■ Task: Your answer should consist of the lines in the following data that contain "matrix".

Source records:
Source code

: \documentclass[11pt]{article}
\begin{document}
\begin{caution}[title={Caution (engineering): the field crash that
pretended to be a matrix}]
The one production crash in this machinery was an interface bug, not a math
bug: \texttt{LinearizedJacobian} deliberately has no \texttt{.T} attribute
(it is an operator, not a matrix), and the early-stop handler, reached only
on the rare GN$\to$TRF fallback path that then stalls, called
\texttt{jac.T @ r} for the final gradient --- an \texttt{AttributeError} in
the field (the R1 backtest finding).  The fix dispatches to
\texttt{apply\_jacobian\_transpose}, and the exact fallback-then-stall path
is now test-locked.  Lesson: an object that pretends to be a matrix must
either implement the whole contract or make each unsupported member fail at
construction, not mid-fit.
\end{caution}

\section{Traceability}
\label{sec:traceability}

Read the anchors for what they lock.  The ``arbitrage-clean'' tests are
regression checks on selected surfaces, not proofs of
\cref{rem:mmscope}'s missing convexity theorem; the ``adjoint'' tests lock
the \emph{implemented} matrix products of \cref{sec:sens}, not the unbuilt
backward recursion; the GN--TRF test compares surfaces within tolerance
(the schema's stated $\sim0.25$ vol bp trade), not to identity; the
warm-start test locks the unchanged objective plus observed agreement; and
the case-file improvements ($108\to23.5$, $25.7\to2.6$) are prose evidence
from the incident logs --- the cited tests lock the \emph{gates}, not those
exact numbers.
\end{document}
--
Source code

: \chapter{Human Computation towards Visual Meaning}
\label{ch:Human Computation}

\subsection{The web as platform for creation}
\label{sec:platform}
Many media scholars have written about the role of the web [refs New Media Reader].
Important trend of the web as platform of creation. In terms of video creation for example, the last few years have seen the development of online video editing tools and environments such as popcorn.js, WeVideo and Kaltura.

■ Task output:
pretended to be a matrix}]
(it is an operator, not a matrix), and the early-stop handler, reached only
is now test-locked.  Lesson: an object that pretends to be a matrix must
the \emph{implemented} matrix products of \cref{sec:sens}, not the unbuilt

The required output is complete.